◆ **Activity**
Produce a verbatim copy of the records, and keep the images out of it.

◆ **Saved entries**
● ● ● ●
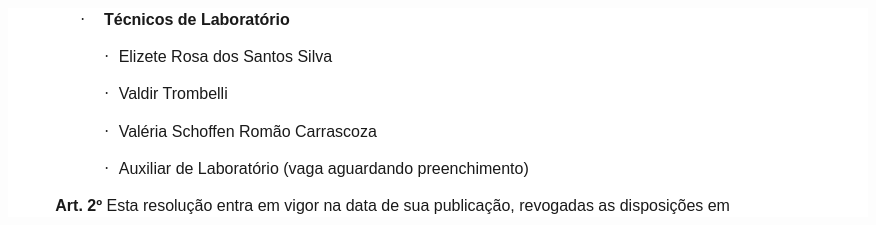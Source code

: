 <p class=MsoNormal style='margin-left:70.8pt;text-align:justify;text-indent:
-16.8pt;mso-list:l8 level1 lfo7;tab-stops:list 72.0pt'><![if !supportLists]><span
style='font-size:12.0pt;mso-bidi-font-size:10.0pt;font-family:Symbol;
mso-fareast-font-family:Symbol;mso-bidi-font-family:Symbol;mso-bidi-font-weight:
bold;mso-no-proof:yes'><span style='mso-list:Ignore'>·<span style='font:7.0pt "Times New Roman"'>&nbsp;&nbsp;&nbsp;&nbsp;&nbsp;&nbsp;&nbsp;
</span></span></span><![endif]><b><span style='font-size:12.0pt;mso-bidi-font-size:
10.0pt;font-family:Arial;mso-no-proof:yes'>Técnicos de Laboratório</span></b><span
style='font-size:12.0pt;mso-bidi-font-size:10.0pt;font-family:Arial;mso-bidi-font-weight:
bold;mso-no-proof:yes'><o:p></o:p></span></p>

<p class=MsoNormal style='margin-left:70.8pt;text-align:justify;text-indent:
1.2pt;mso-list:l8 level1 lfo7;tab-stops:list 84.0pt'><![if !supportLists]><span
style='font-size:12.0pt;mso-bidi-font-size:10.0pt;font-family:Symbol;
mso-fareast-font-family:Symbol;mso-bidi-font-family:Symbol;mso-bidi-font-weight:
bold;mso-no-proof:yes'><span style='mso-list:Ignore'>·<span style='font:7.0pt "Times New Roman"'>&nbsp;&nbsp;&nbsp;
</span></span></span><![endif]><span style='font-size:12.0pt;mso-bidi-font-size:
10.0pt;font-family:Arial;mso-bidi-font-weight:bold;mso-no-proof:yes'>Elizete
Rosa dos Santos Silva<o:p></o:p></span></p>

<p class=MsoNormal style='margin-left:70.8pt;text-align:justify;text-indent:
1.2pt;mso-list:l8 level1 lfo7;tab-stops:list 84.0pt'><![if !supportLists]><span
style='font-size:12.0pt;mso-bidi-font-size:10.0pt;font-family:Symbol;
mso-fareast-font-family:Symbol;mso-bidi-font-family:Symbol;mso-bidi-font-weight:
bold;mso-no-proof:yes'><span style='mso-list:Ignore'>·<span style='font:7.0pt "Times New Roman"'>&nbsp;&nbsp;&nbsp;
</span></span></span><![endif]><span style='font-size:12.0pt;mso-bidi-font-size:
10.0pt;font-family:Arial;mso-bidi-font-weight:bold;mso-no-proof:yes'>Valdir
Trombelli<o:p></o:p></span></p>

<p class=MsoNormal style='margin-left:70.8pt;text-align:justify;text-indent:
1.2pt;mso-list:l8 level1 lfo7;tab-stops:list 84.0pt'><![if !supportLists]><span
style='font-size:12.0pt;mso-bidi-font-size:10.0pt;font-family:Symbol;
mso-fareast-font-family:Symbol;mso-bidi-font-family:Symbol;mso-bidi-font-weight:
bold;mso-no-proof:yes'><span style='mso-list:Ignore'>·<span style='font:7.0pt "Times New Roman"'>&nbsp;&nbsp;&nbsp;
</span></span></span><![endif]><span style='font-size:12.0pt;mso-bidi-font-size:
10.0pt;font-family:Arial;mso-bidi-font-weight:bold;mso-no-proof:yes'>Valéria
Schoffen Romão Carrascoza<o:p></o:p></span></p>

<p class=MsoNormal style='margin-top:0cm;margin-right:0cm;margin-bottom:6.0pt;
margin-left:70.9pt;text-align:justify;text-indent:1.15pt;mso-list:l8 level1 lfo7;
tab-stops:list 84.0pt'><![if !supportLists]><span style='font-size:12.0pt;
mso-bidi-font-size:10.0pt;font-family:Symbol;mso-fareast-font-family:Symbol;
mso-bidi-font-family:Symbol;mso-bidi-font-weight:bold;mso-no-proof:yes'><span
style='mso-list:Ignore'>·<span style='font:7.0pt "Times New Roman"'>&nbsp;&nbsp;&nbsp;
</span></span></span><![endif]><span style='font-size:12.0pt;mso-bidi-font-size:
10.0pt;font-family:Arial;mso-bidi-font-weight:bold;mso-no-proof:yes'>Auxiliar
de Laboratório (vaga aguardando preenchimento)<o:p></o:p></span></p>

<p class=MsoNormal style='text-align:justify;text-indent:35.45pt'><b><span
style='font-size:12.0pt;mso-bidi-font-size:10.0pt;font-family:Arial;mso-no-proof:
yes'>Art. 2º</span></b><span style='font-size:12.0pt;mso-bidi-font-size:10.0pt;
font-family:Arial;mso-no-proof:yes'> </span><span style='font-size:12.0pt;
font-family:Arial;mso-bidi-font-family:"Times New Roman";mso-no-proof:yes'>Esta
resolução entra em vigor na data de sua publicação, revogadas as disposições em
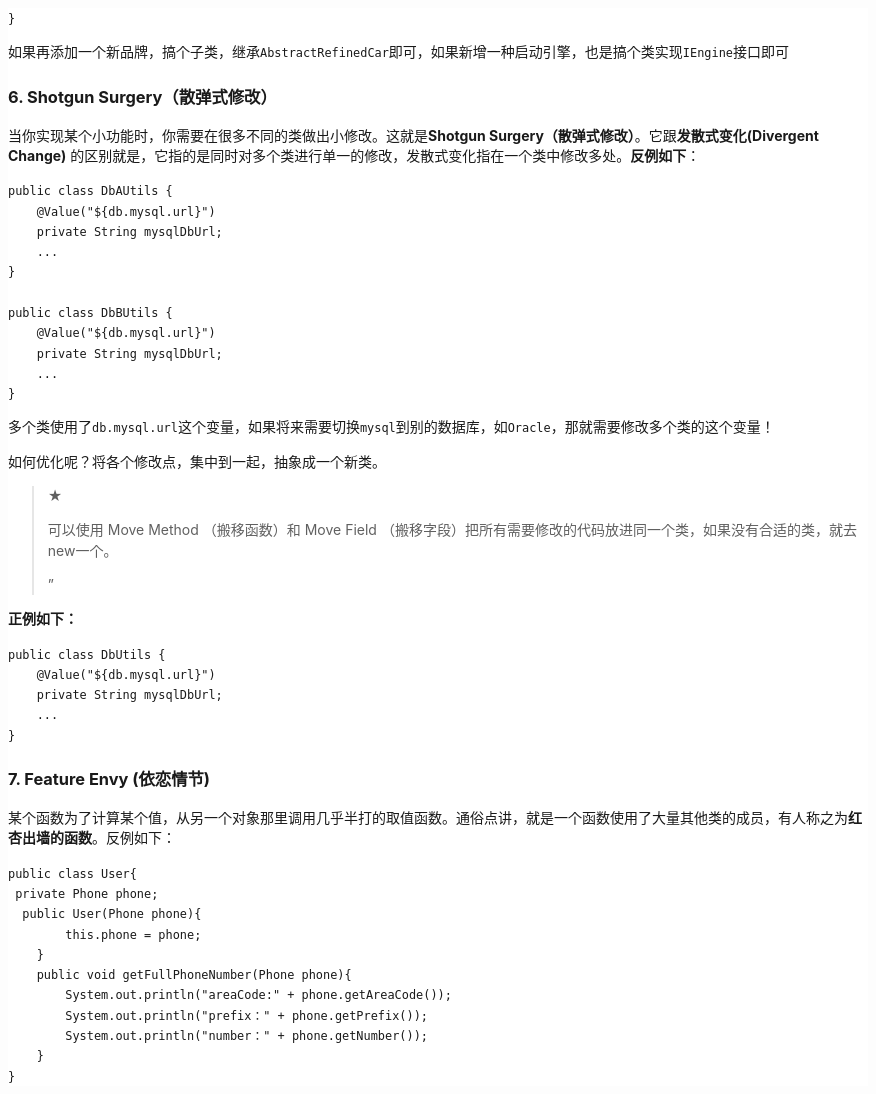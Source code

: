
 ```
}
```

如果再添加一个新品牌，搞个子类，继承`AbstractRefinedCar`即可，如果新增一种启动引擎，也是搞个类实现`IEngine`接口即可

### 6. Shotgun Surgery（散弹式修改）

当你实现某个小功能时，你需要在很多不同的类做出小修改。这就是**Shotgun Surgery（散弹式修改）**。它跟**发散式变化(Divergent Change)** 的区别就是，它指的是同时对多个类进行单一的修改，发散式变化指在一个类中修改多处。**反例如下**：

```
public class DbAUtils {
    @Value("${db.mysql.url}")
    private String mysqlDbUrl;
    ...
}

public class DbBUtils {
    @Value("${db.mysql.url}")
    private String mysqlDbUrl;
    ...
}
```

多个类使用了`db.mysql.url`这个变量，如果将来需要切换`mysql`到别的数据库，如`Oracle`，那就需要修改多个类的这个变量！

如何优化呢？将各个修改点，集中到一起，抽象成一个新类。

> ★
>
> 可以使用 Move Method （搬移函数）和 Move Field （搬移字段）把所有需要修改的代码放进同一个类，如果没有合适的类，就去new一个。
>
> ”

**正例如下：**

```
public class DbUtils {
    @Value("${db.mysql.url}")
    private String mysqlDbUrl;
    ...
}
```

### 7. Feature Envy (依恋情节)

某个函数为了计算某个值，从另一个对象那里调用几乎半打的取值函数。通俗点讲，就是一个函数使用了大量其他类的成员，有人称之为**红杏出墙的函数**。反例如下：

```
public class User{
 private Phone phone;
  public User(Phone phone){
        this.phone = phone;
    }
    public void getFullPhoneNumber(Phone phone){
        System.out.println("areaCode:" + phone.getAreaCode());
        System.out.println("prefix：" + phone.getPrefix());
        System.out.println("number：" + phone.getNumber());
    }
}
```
● ● ● ●
◆ **Answer to the exercise**
Source code

: <p class=MsoNormal style='margin-left:70.8pt;text-align:justify;text-indent:
-16.8pt;mso-list:l8 level1 lfo7;tab-stops:list 72.0pt'><![if !supportLists]><span
style='font-size:12.0pt;mso-bidi-font-size:10.0pt;font-family:Symbol;
mso-fareast-font-family:Symbol;mso-bidi-font-family:Symbol;mso-bidi-font-weight:
bold;mso-no-proof:yes'><span style='mso-list:Ignore'>·<span style='font:7.0pt "Times New Roman"'>&nbsp;&nbsp;&nbsp;&nbsp;&nbsp;&nbsp;&nbsp;
</span></span></span><![endif]><b><span style='font-size:12.0pt;mso-bidi-font-size:
10.0pt;font-family:Arial;mso-no-proof:yes'>Técnicos de Laboratório</span></b><span
style='font-size:12.0pt;mso-bidi-font-size:10.0pt;font-family:Arial;mso-bidi-font-weight:
bold;mso-no-proof:yes'><o:p></o:p></span></p>

<p class=MsoNormal style='margin-left:70.8pt;text-align:justify;text-indent:
1.2pt;mso-list:l8 level1 lfo7;tab-stops:list 84.0pt'><![if !supportLists]><span
style='font-size:12.0pt;mso-bidi-font-size:10.0pt;font-family:Symbol;
mso-fareast-font-family:Symbol;mso-bidi-font-family:Symbol;mso-bidi-font-weight:
bold;mso-no-proof:yes'><span style='mso-list:Ignore'>·<span style='font:7.0pt "Times New Roman"'>&nbsp;&nbsp;&nbsp;
</span></span></span><![endif]><span style='font-size:12.0pt;mso-bidi-font-size:
10.0pt;font-family:Arial;mso-bidi-font-weight:bold;mso-no-proof:yes'>Elizete
Rosa dos Santos Silva<o:p></o:p></span></p>

<p class=MsoNormal style='margin-left:70.8pt;text-align:justify;text-indent:
1.2pt;mso-list:l8 level1 lfo7;tab-stops:list 84.0pt'><![if !supportLists]><span
style='font-size:12.0pt;mso-bidi-font-size:10.0pt;font-family:Symbol;
mso-fareast-font-family:Symbol;mso-bidi-font-family:Symbol;mso-bidi-font-weight:
bold;mso-no-proof:yes'><span style='mso-list:Ignore'>·<span style='font:7.0pt "Times New Roman"'>&nbsp;&nbsp;&nbsp;
</span></span></span><![endif]><span style='font-size:12.0pt;mso-bidi-font-size:
10.0pt;font-family:Arial;mso-bidi-font-weight:bold;mso-no-proof:yes'>Valdir
Trombelli<o:p></o:p></span></p>

<p class=MsoNormal style='margin-left:70.8pt;text-align:justify;text-indent:
1.2pt;mso-list:l8 level1 lfo7;tab-stops:list 84.0pt'><![if !supportLists]><span
style='font-size:12.0pt;mso-bidi-font-size:10.0pt;font-family:Symbol;
mso-fareast-font-family:Symbol;mso-bidi-font-family:Symbol;mso-bidi-font-weight:
bold;mso-no-proof:yes'><span style='mso-list:Ignore'>·<span style='font:7.0pt "Times New Roman"'>&nbsp;&nbsp;&nbsp;
</span></span></span><![endif]><span style='font-size:12.0pt;mso-bidi-font-size:
10.0pt;font-family:Arial;mso-bidi-font-weight:bold;mso-no-proof:yes'>Valéria
Schoffen Romão Carrascoza<o:p></o:p></span></p>

<p class=MsoNormal style='margin-top:0cm;margin-right:0cm;margin-bottom:6.0pt;
margin-left:70.9pt;text-align:justify;text-indent:1.15pt;mso-list:l8 level1 lfo7;
tab-stops:list 84.0pt'><![if !supportLists]><span style='font-size:12.0pt;
mso-bidi-font-size:10.0pt;font-family:Symbol;mso-fareast-font-family:Symbol;
mso-bidi-font-family:Symbol;mso-bidi-font-weight:bold;mso-no-proof:yes'><span
style='mso-list:Ignore'>·<span style='font:7.0pt "Times New Roman"'>&nbsp;&nbsp;&nbsp;
</span></span></span><![endif]><span style='font-size:12.0pt;mso-bidi-font-size:
10.0pt;font-family:Arial;mso-bidi-font-weight:bold;mso-no-proof:yes'>Auxiliar
de Laboratório (vaga aguardando preenchimento)<o:p></o:p></span></p>

<p class=MsoNormal style='text-align:justify;text-indent:35.45pt'><b><span
style='font-size:12.0pt;mso-bidi-font-size:10.0pt;font-family:Arial;mso-no-proof:
yes'>Art. 2º</span></b><span style='font-size:12.0pt;mso-bidi-font-size:10.0pt;
font-family:Arial;mso-no-proof:yes'> </span><span style='font-size:12.0pt;
font-family:Arial;mso-bidi-font-family:"Times New Roman";mso-no-proof:yes'>Esta
resolução entra em vigor na data de sua publicação, revogadas as disposições em
Source code

:
 ```
}
```

如果再添加一个新品牌，搞个子类，继承`AbstractRefinedCar`即可，如果新增一种启动引擎，也是搞个类实现`IEngine`接口即可

### 6. Shotgun Surgery（散弹式修改）

当你实现某个小功能时，你需要在很多不同的类做出小修改。这就是**Shotgun Surgery（散弹式修改）**。它跟**发散式变化(Divergent Change)** 的区别就是，它指的是同时对多个类进行单一的修改，发散式变化指在一个类中修改多处。**反例如下**：

```
public class DbAUtils {
    @Value("${db.mysql.url}")
    private String mysqlDbUrl;
    ...
}

public class DbBUtils {
    @Value("${db.mysql.url}")
    private String mysqlDbUrl;
    ...
}
```

多个类使用了`db.mysql.url`这个变量，如果将来需要切换`mysql`到别的数据库，如`Oracle`，那就需要修改多个类的这个变量！

如何优化呢？将各个修改点，集中到一起，抽象成一个新类。

> ★
>
> 可以使用 Move Method （搬移函数）和 Move Field （搬移字段）把所有需要修改的代码放进同一个类，如果没有合适的类，就去new一个。
>
> ”

**正例如下：**

```
public class DbUtils {
    @Value("${db.mysql.url}")
    private String mysqlDbUrl;
    ...
}
```

### 7. Feature Envy (依恋情节)

某个函数为了计算某个值，从另一个对象那里调用几乎半打的取值函数。通俗点讲，就是一个函数使用了大量其他类的成员，有人称之为**红杏出墙的函数**。反例如下：

```
public class User{
 private Phone phone;
  public User(Phone phone){
        this.phone = phone;
    }
    public void getFullPhoneNumber(Phone phone){
        System.out.println("areaCode:" + phone.getAreaCode());
        System.out.println("prefix：" + phone.getPrefix());
        System.out.println("number：" + phone.getNumber());
    }
}
```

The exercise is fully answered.